Critic’s Choice 2024-25

Mon Sep 09, 2024 at 11:24 am
By George Grella, David Wright and Rick Perdian
Emily D’Angelo stars in Jeanine Tesori’s Grounded, which opens at the Metropolitan Opera September 23. Photo: Paoala Kudacki/Met Opera

Terry Riley: The Holy Liftoff. Claire Chase and Juilliard musicians. September 19.

Since 2013, flutist Claire Chase has used her MacArthur “genius” grant to commission new flute music through her Density 2036 project. The results have been not just a substantial body of work, but the single finest collection of contemporary compositions so far in the 21st century. As part of the Juilliard Fall Festival, Chase and an ensemble of Juilliard student performers will play one of the most recent additions, The Holy Liftoff. an evening-length work by Terry Riley, one of the pre-eminent American composers of the post-WWII period. juilliard.edu (GG)

Jeanine Tesori: Grounded. Metropolitan Opera. September 23-October 19.

Opera as first-person-shooter video game? To opera’s long list of heroines under pressure, now add Jess, the former F-16 fighter pilot relegated to operating lethal drones in Afghanistan from a trailer in Nevada. In the Met’s season opener, mezzo-soprano Emily D’Angelo leads a production bristling with 21st-century technology and moral dilemmas, with music by Jeanine Tesori and libretto by George Brant. metopera.org (DW)
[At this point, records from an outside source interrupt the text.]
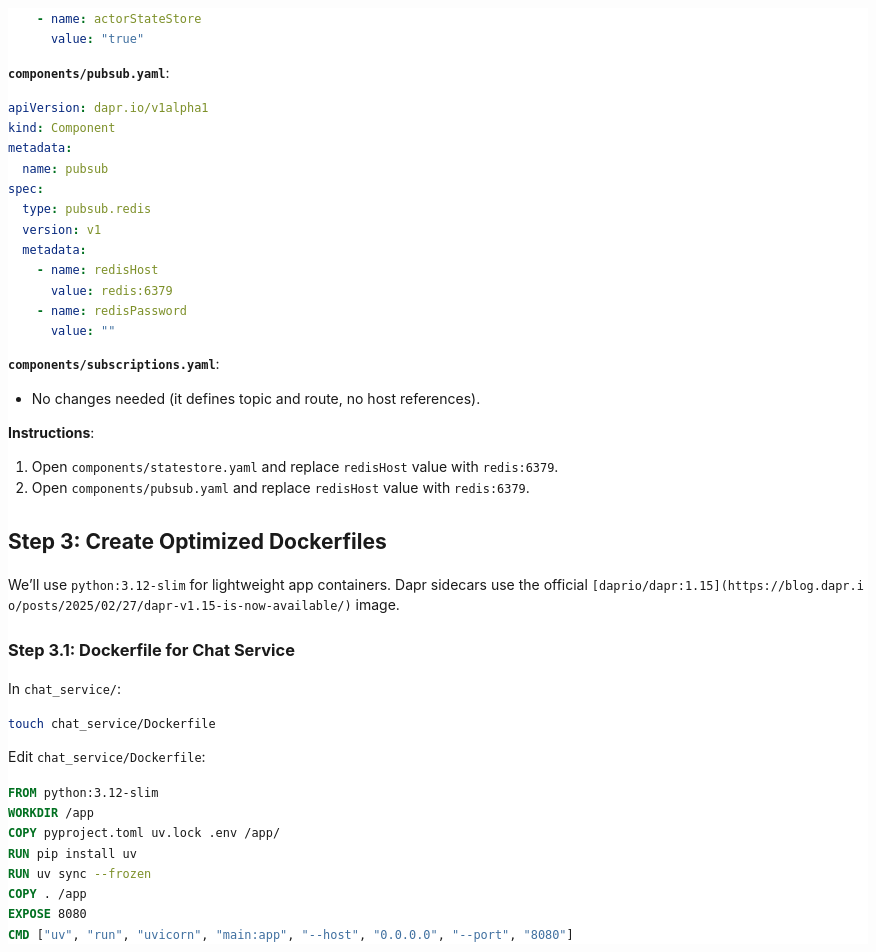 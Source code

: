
 ```yaml
    - name: actorStateStore
      value: "true"
```

**`components/pubsub.yaml`**:

```yaml
apiVersion: dapr.io/v1alpha1
kind: Component
metadata:
  name: pubsub
spec:
  type: pubsub.redis
  version: v1
  metadata:
    - name: redisHost
      value: redis:6379
    - name: redisPassword
      value: ""
```

**`components/subscriptions.yaml`**:

- No changes needed (it defines topic and route, no host references).

**Instructions**:

1. Open `components/statestore.yaml` and replace `redisHost` value with `redis:6379`.
2. Open `components/pubsub.yaml` and replace `redisHost` value with `redis:6379`.

## Step 3: Create Optimized Dockerfiles

We’ll use `python:3.12-slim` for lightweight app containers. Dapr sidecars use the official `[daprio/dapr:1.15](https://blog.dapr.io/posts/2025/02/27/dapr-v1.15-is-now-available/)` image.

### Step 3.1: Dockerfile for Chat Service

In `chat_service/`:

```bash
touch chat_service/Dockerfile
```

Edit `chat_service/Dockerfile`:

```dockerfile
FROM python:3.12-slim
WORKDIR /app
COPY pyproject.toml uv.lock .env /app/
RUN pip install uv
RUN uv sync --frozen
COPY . /app
EXPOSE 8080
CMD ["uv", "run", "uvicorn", "main:app", "--host", "0.0.0.0", "--port", "8080"]
```
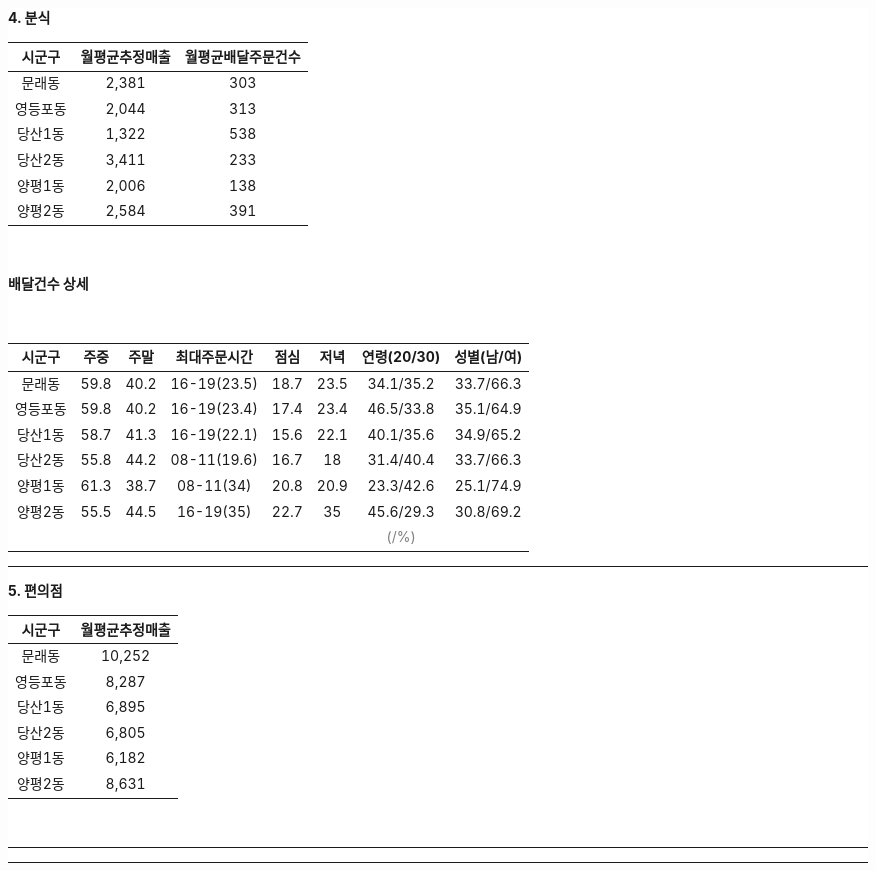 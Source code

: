 **4. 분식**
 
|**시군구**|**월평균추정매출**|**월평균배달주문건수**|
|:---:|:---:|:---:|
|문래동|2,381|303|
|영등포동|2,044|313|
|당산1동|1,322|538|
|당산2동|3,411|233|
|양평1동|2,006|138|
|양평2동|2,584|391|
</br>

**배달건수 상세**

</br>

|**시군구**|**주중**|**주말**|**최대주문시간**|**점심**|**저녁**|**연령(20/30)**|**성별(남/여)**|
|:---:|:---:|:---:|:---:|:---:|:---:|:---:|:---:|
|문래동|59.8|40.2|16-19(23.5)|18.7|23.5|34.1/35.2|33.7/66.3|
|영등포동|59.8|40.2|16-19(23.4)|17.4|23.4|46.5/33.8|35.1/64.9|
|당산1동|58.7|41.3|16-19(22.1)|15.6|22.1|40.1/35.6|34.9/65.2|
|당산2동|55.8|44.2|08-11(19.6)|16.7|18|31.4/40.4|33.7/66.3|
|양평1동|61.3|38.7|08-11(34)|20.8|20.9|23.3/42.6|25.1/74.9|
|양평2동|55.5|44.5|16-19(35)|22.7|35|45.6/29.3|30.8/69.2|
|||||||<span style="color:gray">(/%)</span> 

----------------------

**5. 편의점**
 
|**시군구**|**월평균추정매출**|
|:---:|:---:|
|문래동|10,252|
|영등포동|8,287|
|당산1동|6,895|
|당산2동|6,805|
|양평1동|6,182|
|양평2동|8,631|
</br>


----------------------
----------------------
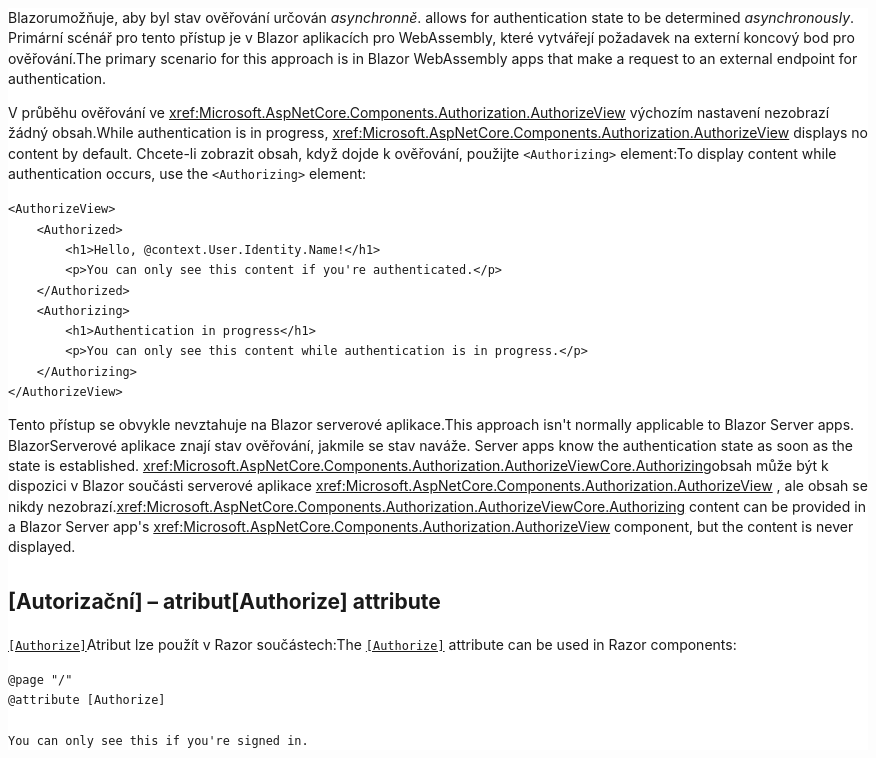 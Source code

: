 Blazor<span data-ttu-id="b3393-185">umožňuje, aby byl stav ověřování určován *asynchronně*.</span><span class="sxs-lookup"><span data-stu-id="b3393-185"> allows for authentication state to be determined *asynchronously*.</span></span> <span data-ttu-id="b3393-186">Primární scénář pro tento přístup je v Blazor aplikacích pro WebAssembly, které vytvářejí požadavek na externí koncový bod pro ověřování.</span><span class="sxs-lookup"><span data-stu-id="b3393-186">The primary scenario for this approach is in Blazor WebAssembly apps that make a request to an external endpoint for authentication.</span></span>

<span data-ttu-id="b3393-187">V průběhu ověřování ve <xref:Microsoft.AspNetCore.Components.Authorization.AuthorizeView> výchozím nastavení nezobrazí žádný obsah.</span><span class="sxs-lookup"><span data-stu-id="b3393-187">While authentication is in progress, <xref:Microsoft.AspNetCore.Components.Authorization.AuthorizeView> displays no content by default.</span></span> <span data-ttu-id="b3393-188">Chcete-li zobrazit obsah, když dojde k ověřování, použijte `<Authorizing>` element:</span><span class="sxs-lookup"><span data-stu-id="b3393-188">To display content while authentication occurs, use the `<Authorizing>` element:</span></span>

```razor
<AuthorizeView>
    <Authorized>
        <h1>Hello, @context.User.Identity.Name!</h1>
        <p>You can only see this content if you're authenticated.</p>
    </Authorized>
    <Authorizing>
        <h1>Authentication in progress</h1>
        <p>You can only see this content while authentication is in progress.</p>
    </Authorizing>
</AuthorizeView>
```

<span data-ttu-id="b3393-189">Tento přístup se obvykle nevztahuje na Blazor serverové aplikace.</span><span class="sxs-lookup"><span data-stu-id="b3393-189">This approach isn't normally applicable to Blazor Server apps.</span></span> Blazor<span data-ttu-id="b3393-190">Serverové aplikace znají stav ověřování, jakmile se stav naváže.</span><span class="sxs-lookup"><span data-stu-id="b3393-190"> Server apps know the authentication state as soon as the state is established.</span></span> <span data-ttu-id="b3393-191"><xref:Microsoft.AspNetCore.Components.Authorization.AuthorizeViewCore.Authorizing>obsah může být k dispozici v Blazor součásti serverové aplikace <xref:Microsoft.AspNetCore.Components.Authorization.AuthorizeView> , ale obsah se nikdy nezobrazí.</span><span class="sxs-lookup"><span data-stu-id="b3393-191"><xref:Microsoft.AspNetCore.Components.Authorization.AuthorizeViewCore.Authorizing> content can be provided in a Blazor Server app's <xref:Microsoft.AspNetCore.Components.Authorization.AuthorizeView> component, but the content is never displayed.</span></span>

## <a name="authorize-attribute"></a><span data-ttu-id="b3393-192">[Autorizační] – atribut</span><span class="sxs-lookup"><span data-stu-id="b3393-192">[Authorize] attribute</span></span>

<span data-ttu-id="b3393-193">[`[Authorize]`](xref:Microsoft.AspNetCore.Authorization.AuthorizeAttribute)Atribut lze použít v Razor součástech:</span><span class="sxs-lookup"><span data-stu-id="b3393-193">The [`[Authorize]`](xref:Microsoft.AspNetCore.Authorization.AuthorizeAttribute) attribute can be used in Razor components:</span></span>

```razor
@page "/"
@attribute [Authorize]

You can only see this if you're signed in.
```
Meredith Monk: Indra’s Net. September 23-October 6. 

Meredith Monk will direct this performance, which features the composer and her eponymous vocal ensemble (along with a chamber orchestra and additional chorus) in the North American premiere of her latest large-scale work. A fully staged production in the Park Avenue Armory’s drill hall that is both performance and media installation, Indra’s Net is based on an ancient Buddhist/Hindu legend of an enlightened king who stretches a net across the universe. armoryonpark.org (GG)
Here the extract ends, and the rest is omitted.